***** Data for this task

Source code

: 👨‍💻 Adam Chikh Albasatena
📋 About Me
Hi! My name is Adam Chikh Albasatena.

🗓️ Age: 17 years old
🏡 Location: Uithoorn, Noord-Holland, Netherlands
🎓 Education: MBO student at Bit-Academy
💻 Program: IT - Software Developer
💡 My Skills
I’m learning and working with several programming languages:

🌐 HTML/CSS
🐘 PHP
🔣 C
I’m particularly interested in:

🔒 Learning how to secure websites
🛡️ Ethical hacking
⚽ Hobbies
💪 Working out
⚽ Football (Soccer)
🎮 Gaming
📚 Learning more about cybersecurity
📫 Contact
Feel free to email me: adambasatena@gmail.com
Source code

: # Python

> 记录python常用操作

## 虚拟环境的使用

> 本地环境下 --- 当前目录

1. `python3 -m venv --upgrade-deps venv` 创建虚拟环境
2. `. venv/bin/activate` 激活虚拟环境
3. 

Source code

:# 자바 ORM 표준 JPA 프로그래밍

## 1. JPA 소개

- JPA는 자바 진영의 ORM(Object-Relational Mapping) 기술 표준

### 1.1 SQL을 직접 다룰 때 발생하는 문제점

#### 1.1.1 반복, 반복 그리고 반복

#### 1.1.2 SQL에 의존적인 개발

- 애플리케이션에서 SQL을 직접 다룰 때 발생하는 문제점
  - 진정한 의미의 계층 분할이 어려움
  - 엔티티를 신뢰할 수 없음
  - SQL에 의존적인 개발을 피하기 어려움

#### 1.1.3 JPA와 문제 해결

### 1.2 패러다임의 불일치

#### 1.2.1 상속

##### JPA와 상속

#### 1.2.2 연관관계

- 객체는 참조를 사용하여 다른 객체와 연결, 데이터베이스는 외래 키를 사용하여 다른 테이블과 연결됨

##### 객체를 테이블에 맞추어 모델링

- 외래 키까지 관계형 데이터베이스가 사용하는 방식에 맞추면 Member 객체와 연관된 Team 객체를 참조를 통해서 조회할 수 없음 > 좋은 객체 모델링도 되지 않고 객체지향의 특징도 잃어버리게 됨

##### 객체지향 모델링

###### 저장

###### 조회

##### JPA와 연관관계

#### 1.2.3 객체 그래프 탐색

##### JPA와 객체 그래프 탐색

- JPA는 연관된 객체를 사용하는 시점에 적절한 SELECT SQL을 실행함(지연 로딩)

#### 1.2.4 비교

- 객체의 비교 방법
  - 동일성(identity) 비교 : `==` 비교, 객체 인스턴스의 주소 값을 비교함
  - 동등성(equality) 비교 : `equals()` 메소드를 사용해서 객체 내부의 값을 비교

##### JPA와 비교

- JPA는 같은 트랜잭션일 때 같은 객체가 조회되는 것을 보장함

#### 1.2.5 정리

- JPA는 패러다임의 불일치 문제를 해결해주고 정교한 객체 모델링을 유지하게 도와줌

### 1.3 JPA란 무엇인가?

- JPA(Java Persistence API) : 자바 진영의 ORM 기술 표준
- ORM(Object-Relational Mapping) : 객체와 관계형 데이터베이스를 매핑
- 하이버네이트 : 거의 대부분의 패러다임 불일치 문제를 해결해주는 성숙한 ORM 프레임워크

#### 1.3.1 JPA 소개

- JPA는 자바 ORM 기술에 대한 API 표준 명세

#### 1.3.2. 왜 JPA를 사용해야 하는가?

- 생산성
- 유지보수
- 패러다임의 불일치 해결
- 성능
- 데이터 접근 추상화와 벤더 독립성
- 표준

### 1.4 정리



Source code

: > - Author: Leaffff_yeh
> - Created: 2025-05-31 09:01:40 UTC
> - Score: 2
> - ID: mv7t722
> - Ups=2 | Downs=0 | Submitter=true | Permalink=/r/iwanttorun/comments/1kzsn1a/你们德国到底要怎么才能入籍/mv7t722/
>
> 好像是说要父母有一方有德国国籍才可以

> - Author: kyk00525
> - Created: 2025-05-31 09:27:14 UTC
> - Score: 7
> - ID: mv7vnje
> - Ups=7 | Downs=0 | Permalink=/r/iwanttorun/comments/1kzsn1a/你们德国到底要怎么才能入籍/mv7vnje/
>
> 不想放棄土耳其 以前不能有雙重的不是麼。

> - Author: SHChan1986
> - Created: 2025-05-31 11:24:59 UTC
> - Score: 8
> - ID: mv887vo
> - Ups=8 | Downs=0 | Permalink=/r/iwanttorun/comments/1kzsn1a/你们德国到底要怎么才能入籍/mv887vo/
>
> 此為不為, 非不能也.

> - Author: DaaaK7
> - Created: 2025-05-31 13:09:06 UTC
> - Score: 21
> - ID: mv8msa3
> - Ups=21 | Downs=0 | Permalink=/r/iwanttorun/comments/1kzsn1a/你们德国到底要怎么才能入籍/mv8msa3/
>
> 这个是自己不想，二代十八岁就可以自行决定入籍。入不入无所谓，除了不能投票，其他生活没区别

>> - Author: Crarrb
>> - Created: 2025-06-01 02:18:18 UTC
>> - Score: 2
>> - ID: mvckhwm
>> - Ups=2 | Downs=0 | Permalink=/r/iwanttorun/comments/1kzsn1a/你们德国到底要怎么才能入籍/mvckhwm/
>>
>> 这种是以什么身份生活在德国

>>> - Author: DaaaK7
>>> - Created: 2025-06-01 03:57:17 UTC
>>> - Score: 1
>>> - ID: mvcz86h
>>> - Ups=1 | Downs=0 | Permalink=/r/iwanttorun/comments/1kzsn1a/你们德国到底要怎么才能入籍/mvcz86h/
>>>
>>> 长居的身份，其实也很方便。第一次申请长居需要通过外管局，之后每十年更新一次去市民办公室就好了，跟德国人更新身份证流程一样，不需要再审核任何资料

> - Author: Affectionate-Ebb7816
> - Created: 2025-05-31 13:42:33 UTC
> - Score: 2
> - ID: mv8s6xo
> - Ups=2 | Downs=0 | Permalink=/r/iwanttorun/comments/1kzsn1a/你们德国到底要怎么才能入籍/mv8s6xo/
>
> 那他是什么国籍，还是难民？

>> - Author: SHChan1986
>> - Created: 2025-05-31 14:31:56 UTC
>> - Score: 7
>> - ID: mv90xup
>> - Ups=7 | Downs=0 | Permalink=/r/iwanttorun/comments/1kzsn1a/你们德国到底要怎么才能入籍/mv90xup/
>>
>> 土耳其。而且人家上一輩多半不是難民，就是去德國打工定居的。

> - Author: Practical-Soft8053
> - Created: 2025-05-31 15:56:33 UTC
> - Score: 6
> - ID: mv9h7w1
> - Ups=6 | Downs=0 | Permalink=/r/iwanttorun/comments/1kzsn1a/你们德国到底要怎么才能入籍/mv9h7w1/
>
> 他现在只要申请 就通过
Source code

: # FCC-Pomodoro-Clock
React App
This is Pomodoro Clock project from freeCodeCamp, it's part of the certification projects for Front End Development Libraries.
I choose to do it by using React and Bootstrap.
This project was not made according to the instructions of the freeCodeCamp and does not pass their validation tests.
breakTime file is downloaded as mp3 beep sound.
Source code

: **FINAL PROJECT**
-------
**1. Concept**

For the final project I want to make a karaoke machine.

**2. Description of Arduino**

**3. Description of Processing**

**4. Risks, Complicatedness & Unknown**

**********

Report, as a bare number, how many lines above contain the string "Chikh".

Task result — 2